Smarthome standard from Apple, Google and Amazon has been postponed until 2022

Matter, the smarthome standard that Apple, Google and Amazon are working on, has been delayed until 2022. The final specification was expected this fall, but this release timeline has been pushed back by a few months to the first half of next year.

Members of the Connectivity Standards Alliance, the group responsible for Matter, will get a preview of the standard before its final release in 2022, before voting on the specification at the end of this year. That reports iot journalist Stacey Higginbotham. The CSA’s CEO, Tobin Richardson, couldn’t narrow the timeframe for the specification’s release beyond the “first half of next year.”
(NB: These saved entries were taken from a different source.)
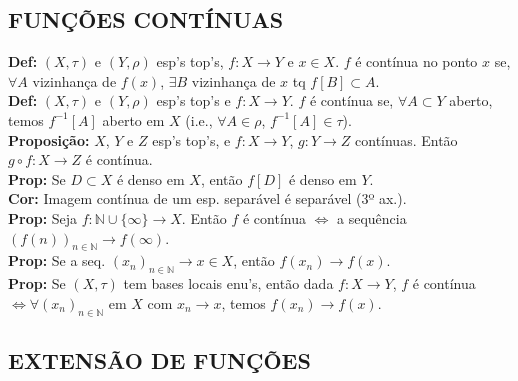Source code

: \documentclass{article}
\begin{document}
\begin{landscape}
\begin{center}
\section{FUNÇÕES CONTÍNUAS}
\end{center}
\begin{multicols}{3}
\textbf{Def:} $(X, \tau)$ e $(Y, \rho)$ esp's top's, $f: X \to Y$ e $x \in X$. $f$ é contínua no ponto $x$ se, $\forall A$ vizinhança de $f(x)$, $\exists B$ vizinhança de $x$ tq $f[B] \subset A$.\\
\textbf{Def:} $(X, \tau)$ e $(Y, \rho)$ esp's top's e $f: X \to Y$. $f$ é contínua se, $\forall A \subset Y$ aberto, temos $f^{-1}[A]$ aberto em $X$ (i.e., $\forall A \in \rho$, $f^{-1}[A] \in \tau$).\\
\textbf{Proposição:} $X$, $Y$ e $Z$ esp's top's, e $f: X \to Y$, $g: Y \to Z$ contínuas. Então $g \circ f: X \to Z$ é contínua.\\
\textbf{Prop:} Se $D \subset X$ é denso em $X$, então $f[D]$ é denso em $Y$.\\
\textbf{Cor:} Imagem contínua de um esp. separável é separável (3º ax.).\\
\textbf{Prop:} Seja $f: \mathbb{N} \cup \{\infty\} \to X$. Então $f$ é contínua $\Leftrightarrow$ a sequência $(f(n))_{n \in \mathbb{N}} \to f(\infty)$.\\
\textbf{Prop:} Se a seq. $(x_n)_{n \in \mathbb{N}} \to x \in X$, então $f(x_n) \to f(x)$.\\
\textbf{Prop:} Se $(X, \tau)$ tem bases locais enu's, então dada $f: X \to Y$, $f$ é contínua $\Leftrightarrow \forall (x_n)_{n \in \mathbb{N}}$ em $X$ com $x_n \to x$, temos $f(x_n) \to f(x)$.

\subsection{EXTENSÃO DE FUNÇÕES}


\end{multicols}
\end{landscape}
\end{document}
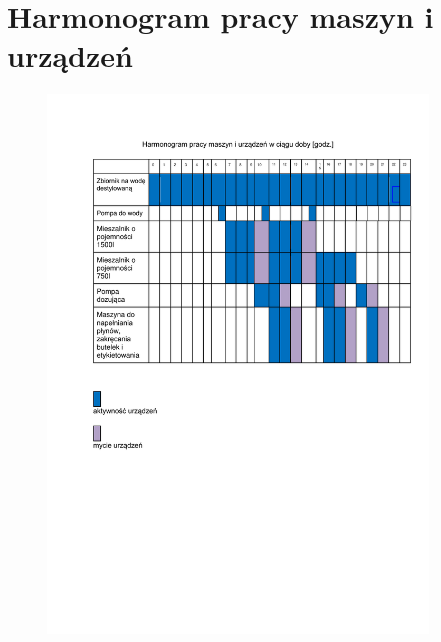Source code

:\section{Harmonogram pracy maszyn i urządzeń}

\begin{figure}[h]
	\centering
	\includegraphics[width=0.9\textwidth]{./sec15/harmonogram_maszyny.pdf}
\end{figure}

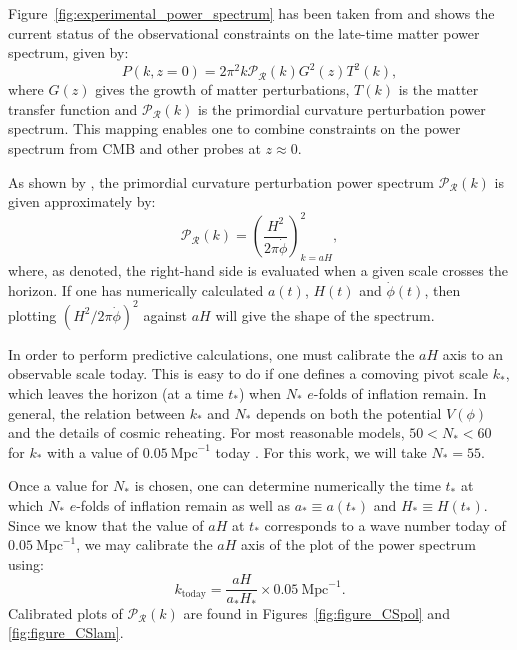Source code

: Figure~\ref{fig:experimental_power_spectrum} has been taken from \citet{hlozek_atacama_2012} and shows the current status of the observational constraints on the late-time matter power spectrum, given by:
%
\begin{equation}
  P(k,z=0) = 2\pi^2 k \mathcal{P}_\mathcal{R}(k) G^2(z) T^2(k),
\end{equation}
%
where \(G(z)\) gives the growth of matter perturbations, \(T(k)\) is the matter transfer function and \(\mathcal{P}_\mathcal{R}(k)\) is the primordial curvature perturbation power spectrum. This mapping enables one to combine constraints on the power spectrum from CMB and other probes at \(z\approx 0\).




As shown by \citet{liddle_cosmological_2000}, the primordial curvature perturbation power spectrum \(\mathcal{P}_{\mathcal{R}}(k)\) is given approximately by:
%
\begin{equation}
  \mathcal{P}_{\mathcal{R}}(k)
  =
  {\left(\frac{H^2}{2\pi\dot{\phi}}\right)}^2_{k=a H},
  \label{eqn:curvature_power_spectrum}
\end{equation}
%
where, as denoted, the right-hand side is evaluated when a given scale crosses the horizon. If one has numerically calculated \(a(t)\), \(H(t)\) and \(\dot{\phi}(t)\), then plotting \({\left(H^2/ 2\pi\dot{\phi}\right)}^2\) against \(aH\) will give the shape of the spectrum.

In order to perform predictive calculations, one must calibrate the \(aH\) axis to an observable scale today. This is easy to do if one defines a comoving pivot scale \(k_*\), which leaves the horizon (at a time \(t_*\)) when \(N_*\) \(e\)-folds of inflation remain. In general, the relation between \(k_*\) and \(N_*\) depends on both the potential \(V(\phi)\) and the details of cosmic reheating. For most reasonable models, \(50<N_*<60\)  for \(k_*\) with a value of \(0.05\:\mathrm{Mpc}^{-1}\) today \citep{planck_collaboration_planck_2013-1}. For this work, we will take \(N_*=55\). 

Once a value for \(N_*\) is chosen, one can determine numerically the time \(t_*\) at which \(N_*\) \(e\)-folds of inflation remain as well as \(a_*\equiv a(t_*)\) and \(H_*\equiv H(t_*)\). Since we know that the value of \(aH\) at \(t_*\) corresponds to a wave number today of \(0.05\:\mathrm{Mpc}^{-1}\), we may calibrate the \(aH\) axis of the plot of the power spectrum using:
%
\begin{equation}
  k_\mathrm{today} 
  = 
  \frac{aH}{a_*H_*}\times0.05\:\mathrm{Mpc}^{-1}.
\end{equation}
%
Calibrated plots of \(\mathcal{P}_\mathcal{R}(k)\) are found in Figures~\ref{fig:figure_CSpol} and \nolinebreak\ref{fig:figure_CSlam}. 


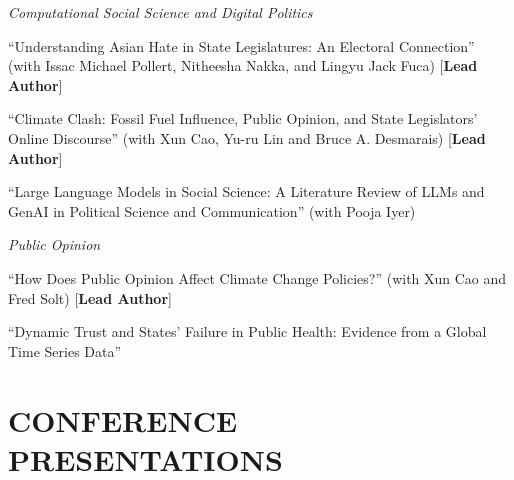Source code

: \documentclass[10.5pt,]{article}
\providecommand{\tightlist}{%
	\setlength{\itemsep}{0pt}\setlength{\parskip}{0pt}}
\renewenvironment{itemize}{
	\begin{list}{}{
			\setlength{\leftmargin}{1.5em}
		}
	}{
	\end{list}
}
\begin{document}
\begin{itemize}
  \begin{itemize}
  \tightlist
  \item
    \emph{Computational Social Science and Digital Politics}
  \item
    ``Understanding Asian Hate in State Legislatures: An Electoral
    Connection'' (with Issac Michael Pollert, Nitheesha Nakka, and
    Lingyu Jack Fuca) {[}\textbf{Lead Author}{]}
  \item
    ``Climate Clash: Fossil Fuel Influence, Public Opinion, and State
    Legislators' Online Discourse'' (with Xun Cao, Yu-ru Lin and Bruce
    A. Desmarais) {[}\textbf{Lead Author}{]}
  \item
    ``Large Language Models in Social Science: A Literature Review of
    LLMs and GenAI in Political Science and Communication'' (with Pooja
    Iyer)
  \item
    \emph{Public Opinion}
  \item
    ``How Does Public Opinion Affect Climate Change Policies?'' (with
    Xun Cao and Fred Solt) {[}\textbf{Lead Author}{]}
  \item
    ``Dynamic Trust and States' Failure in Public Health: Evidence from
    a Global Time Series Data''
  \end{itemize}
\end{itemize}

\section{CONFERENCE PRESENTATIONS}\label{conference-presentations}
\end{document}
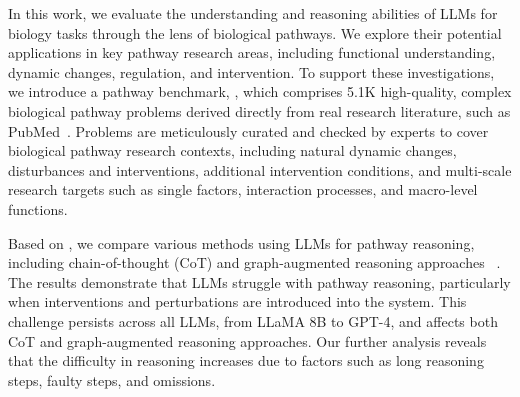 



In this work, we evaluate the understanding and reasoning abilities of LLMs for biology tasks through the lens of biological pathways. We explore their potential applications in key pathway research areas, including functional understanding, dynamic changes, regulation, and intervention. To support these investigations, we introduce a pathway benchmark, \benchname, which comprises 5.1K high-quality, complex biological pathway problems derived directly from real research literature, such as PubMed~\citep{lu2011pubmed}. Problems are meticulously curated and checked by experts to cover biological pathway research contexts, including natural dynamic changes, disturbances and interventions, additional intervention conditions, and multi-scale research targets such as single factors, interaction processes, and macro-level functions.

Based on \benchname, we compare various methods using LLMs for pathway reasoning, including chain-of-thought (CoT) and graph-augmented reasoning approaches ~\citep{li2023chain, sun2023think, he2024g}. The results demonstrate that LLMs struggle with pathway reasoning, particularly when interventions and perturbations are introduced into the system. This challenge persists across all LLMs, from LLaMA 8B to GPT-4, and affects both CoT and graph-augmented reasoning approaches. Our further analysis reveals that the difficulty in reasoning increases due to factors such as long reasoning steps, faulty steps, and omissions.

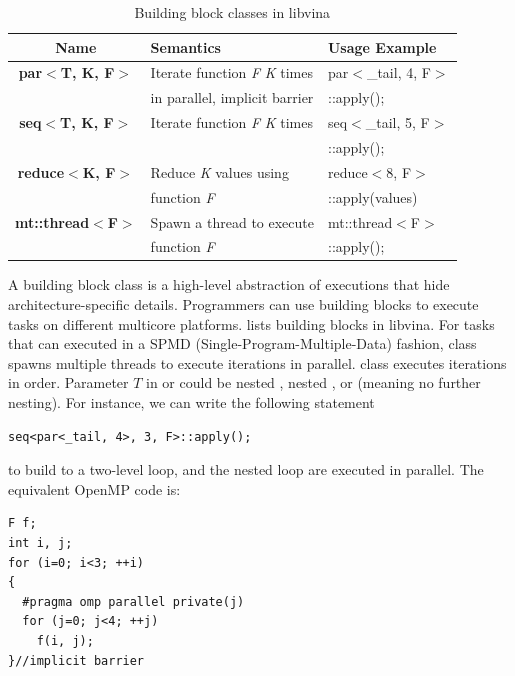 \begin{table}[hbt]
\caption{Building block classes in libvina}
\begin{tabular}{|c|l|l|}
\hline
Name& Semantics& Usage Example\\
\hline
\textbf{par$<$T, K, F$>$}& Iterate function \textit{F} \textit{K} times &par$<$\_tail, 4, F$>$\\ 
                         &in parallel, implicit barrier                 &::apply();\\                
\hline
\textbf{seq$<$T, K, F$>$}& Iterate function \textit{F} \textit{K} times&seq$<$\_tail, 5, F$>$\\
                         &                                             &::apply();\\
\hline
\textbf{reduce$<$K, F$>$}&Reduce \textit{K} values using &reduce$<$8, F$>$\\
&function
\textit{F}&::apply(values)\\
\hline
\textbf{mt::thread$<$F$>$}&Spawn a thread to execute  & mt::thread$<$F$>$\\
                          &function \textit{F}        & ::apply();\\
\hline
\end{tabular}\label{tbl:bb}
\end{table}

A building block class is a high-level abstraction of executions that
hide architecture-specific details. Programmers can use building blocks to
execute tasks on different multicore platforms.
 lists building blocks in libvina. For tasks that can
executed in a SPMD (Single-Program-Multiple-Data) fashion,  class spawns
multiple threads to execute iterations in parallel.  class 
executes iterations in order. Parameter $T$ in  or  could be nested
, nested , or  (meaning no further nesting).
For instance, we can write the following statement 


\begin{lstlisting}
seq<par<_tail, 4>, 3, F>::apply();
\end{lstlisting}
to build to a two-level loop, and the nested loop are executed in
parallel. The equivalent OpenMP code is:
\begin{lstlisting}
F f;
int i, j;
for (i=0; i<3; ++i)
{
  #pragma omp parallel private(j)
  for (j=0; j<4; ++j) 
    f(i, j);
}//implicit barrier
\end{lstlisting}

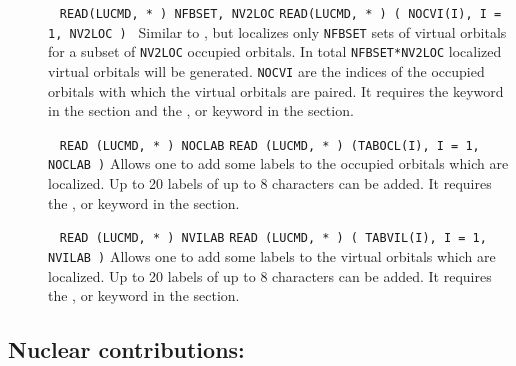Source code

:\begin{description}
\item []\verb| |\newline
 \verb|READ(LUCMD, * ) NFBSET, NV2LOC|\newline
 \verb|READ(LUCMD, * ) ( NOCVI(I), I = 1, NV2LOC ) |\newline
Similar to , but localizes only \verb|NFBSET| sets of
virtual orbitals for a subset of \verb|NV2LOC| occupied orbitals. In
total \verb|NFBSET*NV2LOC| localized virtual orbitals will be
generated. \verb|NOCVI| are the indices of the occupied orbitals with
which the virtual orbitals are paired. It requires the 
keyword in the  section and the , 
or  keyword in the  section.

\item []\verb| |\newline
 \verb|READ (LUCMD, * ) NOCLAB|\newline
 \verb|READ (LUCMD, * ) (TABOCL(I), I = 1, NOCLAB )|\newline
Allows one to add some labels to the occupied orbitals which are
localized. Up to 20 labels of up to 8 characters can be added. It
requires the ,  or  
keyword in the  section.

\item []\verb| |\newline
 \verb|READ (LUCMD, * ) NVILAB|\newline
 \verb|READ (LUCMD, * ) ( TABVIL(I), I = 1, NVILAB )|\newline
Allows one to add some labels to the virtual orbitals which are
localized. Up to 20 labels of up to 8 characters can be added. It
requires the ,  or  keyword in the
 section.

\end{description}



\subsection{Nuclear contributions: }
With that, developers will have to wait until the first half of 2022 for the Matter SDK, the start of an official certification program and the first certified devices using the standard. According to Higginbotham, this would mean that the first Matter consumer devices won’t hit the market until the second half of next year.

The CSA CEO would give several reasons for the postponement, including the resurgence of the corona pandemic, the recent addition of 29 more companies to the Matter project and “the challenge of providing a high-quality SDK as part of the specification.” Initially, the spec was planned for the first half of this year, but the group behind Matter announced in May that it would be delayed to fall 2021 and now to the first half of next year.

Matter development started in late 2019, when Amazon, Apple, Comcast, Google, SmartThings and The Zigbee Alliance teamed up to develop a universal standard for smart home devices. Several companies and individuals are now participating in the project, including Huawei, IKEA, NXP and Signify. The standard was initially called Project CHIP, short for Project Connected Home over IP, before being renamed Matter.

The Matter standard for smart home devices would have several advantages, according to the makers. With this universal standard, for example, consumers would not have to wonder whether smart devices can work together. According to the CSA, it should also ensure that developers do not have to develop their own protocols, which saves time in the development of smart home products.